(Saved data entries)
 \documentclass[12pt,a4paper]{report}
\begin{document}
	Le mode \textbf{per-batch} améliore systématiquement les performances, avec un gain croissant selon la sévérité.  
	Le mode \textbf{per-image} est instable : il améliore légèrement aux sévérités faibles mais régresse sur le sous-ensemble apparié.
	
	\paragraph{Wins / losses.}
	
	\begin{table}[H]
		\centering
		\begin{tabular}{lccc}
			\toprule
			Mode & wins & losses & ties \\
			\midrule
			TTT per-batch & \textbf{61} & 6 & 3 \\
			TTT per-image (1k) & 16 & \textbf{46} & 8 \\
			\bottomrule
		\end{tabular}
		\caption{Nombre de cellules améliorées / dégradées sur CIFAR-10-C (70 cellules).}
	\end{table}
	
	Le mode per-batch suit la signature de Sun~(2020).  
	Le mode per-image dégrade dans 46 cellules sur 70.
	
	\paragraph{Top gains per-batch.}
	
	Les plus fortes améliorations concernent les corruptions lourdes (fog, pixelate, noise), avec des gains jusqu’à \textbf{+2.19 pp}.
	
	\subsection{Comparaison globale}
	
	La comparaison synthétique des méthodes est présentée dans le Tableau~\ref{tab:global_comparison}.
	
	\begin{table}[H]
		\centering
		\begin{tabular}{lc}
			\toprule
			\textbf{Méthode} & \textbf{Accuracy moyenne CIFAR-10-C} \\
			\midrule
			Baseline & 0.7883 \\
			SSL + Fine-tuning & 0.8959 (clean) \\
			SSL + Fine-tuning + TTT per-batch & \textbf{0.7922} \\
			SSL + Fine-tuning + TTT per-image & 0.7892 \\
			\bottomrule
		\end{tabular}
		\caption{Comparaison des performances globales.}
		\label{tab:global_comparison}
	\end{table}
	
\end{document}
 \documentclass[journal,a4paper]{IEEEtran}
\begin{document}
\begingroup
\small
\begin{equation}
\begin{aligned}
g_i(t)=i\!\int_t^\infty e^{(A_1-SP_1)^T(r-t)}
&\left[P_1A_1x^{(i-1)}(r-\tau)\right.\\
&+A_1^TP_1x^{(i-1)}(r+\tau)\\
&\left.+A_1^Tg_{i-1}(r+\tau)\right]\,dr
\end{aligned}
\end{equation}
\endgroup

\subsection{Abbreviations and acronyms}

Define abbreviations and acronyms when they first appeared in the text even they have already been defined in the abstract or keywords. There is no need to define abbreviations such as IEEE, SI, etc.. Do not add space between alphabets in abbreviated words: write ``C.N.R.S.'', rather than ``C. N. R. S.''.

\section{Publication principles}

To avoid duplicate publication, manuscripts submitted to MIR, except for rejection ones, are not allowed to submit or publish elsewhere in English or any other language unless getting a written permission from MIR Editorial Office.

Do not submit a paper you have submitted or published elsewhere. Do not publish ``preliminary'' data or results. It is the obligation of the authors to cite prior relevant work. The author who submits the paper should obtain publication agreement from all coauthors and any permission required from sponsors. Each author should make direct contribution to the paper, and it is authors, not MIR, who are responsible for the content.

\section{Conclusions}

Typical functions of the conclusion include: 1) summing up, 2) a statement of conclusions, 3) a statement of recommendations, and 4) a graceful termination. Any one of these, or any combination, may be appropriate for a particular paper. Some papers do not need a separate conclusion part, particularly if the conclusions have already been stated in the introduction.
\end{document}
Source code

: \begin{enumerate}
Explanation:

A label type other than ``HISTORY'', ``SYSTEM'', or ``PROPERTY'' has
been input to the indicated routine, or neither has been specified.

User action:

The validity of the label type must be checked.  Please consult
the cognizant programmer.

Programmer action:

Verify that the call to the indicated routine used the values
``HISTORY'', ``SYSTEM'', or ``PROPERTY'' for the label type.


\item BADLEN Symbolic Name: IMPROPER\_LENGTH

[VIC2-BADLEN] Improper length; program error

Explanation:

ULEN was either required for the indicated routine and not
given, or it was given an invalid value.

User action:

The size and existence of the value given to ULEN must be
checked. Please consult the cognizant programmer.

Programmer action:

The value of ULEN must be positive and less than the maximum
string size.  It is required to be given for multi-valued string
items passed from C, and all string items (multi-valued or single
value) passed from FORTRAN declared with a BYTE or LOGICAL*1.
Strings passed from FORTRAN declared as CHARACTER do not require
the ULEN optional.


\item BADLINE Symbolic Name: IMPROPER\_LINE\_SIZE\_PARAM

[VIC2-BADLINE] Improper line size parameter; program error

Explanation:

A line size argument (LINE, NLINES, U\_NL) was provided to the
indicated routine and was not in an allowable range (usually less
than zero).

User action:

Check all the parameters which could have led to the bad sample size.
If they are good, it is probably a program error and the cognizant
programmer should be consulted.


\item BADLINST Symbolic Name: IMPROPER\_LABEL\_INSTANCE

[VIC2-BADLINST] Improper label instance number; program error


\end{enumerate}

## YOUR TASK
Return every line above exactly as it stands.

## TASK OUTPUT
 \documentclass[12pt,a4paper]{report}
\begin{document}
	Le mode \textbf{per-batch} améliore systématiquement les performances, avec un gain croissant selon la sévérité.  
	Le mode \textbf{per-image} est instable : il améliore légèrement aux sévérités faibles mais régresse sur le sous-ensemble apparié.
	
	\paragraph{Wins / losses.}
	
	\begin{table}[H]
		\centering
		\begin{tabular}{lccc}
			\toprule
			Mode & wins & losses & ties \\
			\midrule
			TTT per-batch & \textbf{61} & 6 & 3 \\
			TTT per-image (1k) & 16 & \textbf{46} & 8 \\
			\bottomrule
		\end{tabular}
		\caption{Nombre de cellules améliorées / dégradées sur CIFAR-10-C (70 cellules).}
	\end{table}
	
	Le mode per-batch suit la signature de Sun~(2020).  
	Le mode per-image dégrade dans 46 cellules sur 70.
	
	\paragraph{Top gains per-batch.}
	
	Les plus fortes améliorations concernent les corruptions lourdes (fog, pixelate, noise), avec des gains jusqu’à \textbf{+2.19 pp}.
	
	\subsection{Comparaison globale}
	
	La comparaison synthétique des méthodes est présentée dans le Tableau~\ref{tab:global_comparison}.
	
	\begin{table}[H]
		\centering
		\begin{tabular}{lc}
			\toprule
			\textbf{Méthode} & \textbf{Accuracy moyenne CIFAR-10-C} \\
			\midrule
			Baseline & 0.7883 \\
			SSL + Fine-tuning & 0.8959 (clean) \\
			SSL + Fine-tuning + TTT per-batch & \textbf{0.7922} \\
			SSL + Fine-tuning + TTT per-image & 0.7892 \\
			\bottomrule
		\end{tabular}
		\caption{Comparaison des performances globales.}
		\label{tab:global_comparison}
	\end{table}
	
\end{document}
 \documentclass[journal,a4paper]{IEEEtran}
\begin{document}
\begingroup
\small
\begin{equation}
\begin{aligned}
g_i(t)=i\!\int_t^\infty e^{(A_1-SP_1)^T(r-t)}
&\left[P_1A_1x^{(i-1)}(r-\tau)\right.\\
&+A_1^TP_1x^{(i-1)}(r+\tau)\\
&\left.+A_1^Tg_{i-1}(r+\tau)\right]\,dr
\end{aligned}
\end{equation}
\endgroup

\subsection{Abbreviations and acronyms}

Define abbreviations and acronyms when they first appeared in the text even they have already been defined in the abstract or keywords. There is no need to define abbreviations such as IEEE, SI, etc.. Do not add space between alphabets in abbreviated words: write ``C.N.R.S.'', rather than ``C. N. R. S.''.

\section{Publication principles}

To avoid duplicate publication, manuscripts submitted to MIR, except for rejection ones, are not allowed to submit or publish elsewhere in English or any other language unless getting a written permission from MIR Editorial Office.

Do not submit a paper you have submitted or published elsewhere. Do not publish ``preliminary'' data or results. It is the obligation of the authors to cite prior relevant work. The author who submits the paper should obtain publication agreement from all coauthors and any permission required from sponsors. Each author should make direct contribution to the paper, and it is authors, not MIR, who are responsible for the content.

\section{Conclusions}

Typical functions of the conclusion include: 1) summing up, 2) a statement of conclusions, 3) a statement of recommendations, and 4) a graceful termination. Any one of these, or any combination, may be appropriate for a particular paper. Some papers do not need a separate conclusion part, particularly if the conclusions have already been stated in the introduction.
\end{document}
Source code

: \begin{enumerate}
Explanation:

A label type other than ``HISTORY'', ``SYSTEM'', or ``PROPERTY'' has
been input to the indicated routine, or neither has been specified.

User action:

The validity of the label type must be checked.  Please consult
the cognizant programmer.

Programmer action:

Verify that the call to the indicated routine used the values
``HISTORY'', ``SYSTEM'', or ``PROPERTY'' for the label type.


\item BADLEN Symbolic Name: IMPROPER\_LENGTH

[VIC2-BADLEN] Improper length; program error

Explanation:

ULEN was either required for the indicated routine and not
given, or it was given an invalid value.

User action:

The size and existence of the value given to ULEN must be
checked. Please consult the cognizant programmer.

Programmer action:

The value of ULEN must be positive and less than the maximum
string size.  It is required to be given for multi-valued string
items passed from C, and all string items (multi-valued or single
value) passed from FORTRAN declared with a BYTE or LOGICAL*1.
Strings passed from FORTRAN declared as CHARACTER do not require
the ULEN optional.


\item BADLINE Symbolic Name: IMPROPER\_LINE\_SIZE\_PARAM

[VIC2-BADLINE] Improper line size parameter; program error

Explanation:

A line size argument (LINE, NLINES, U\_NL) was provided to the
indicated routine and was not in an allowable range (usually less
than zero).

User action:

Check all the parameters which could have led to the bad sample size.
If they are good, it is probably a program error and the cognizant
programmer should be consulted.


\item BADLINST Symbolic Name: IMPROPER\_LABEL\_INSTANCE

[VIC2-BADLINST] Improper label instance number; program error


\end{enumerate}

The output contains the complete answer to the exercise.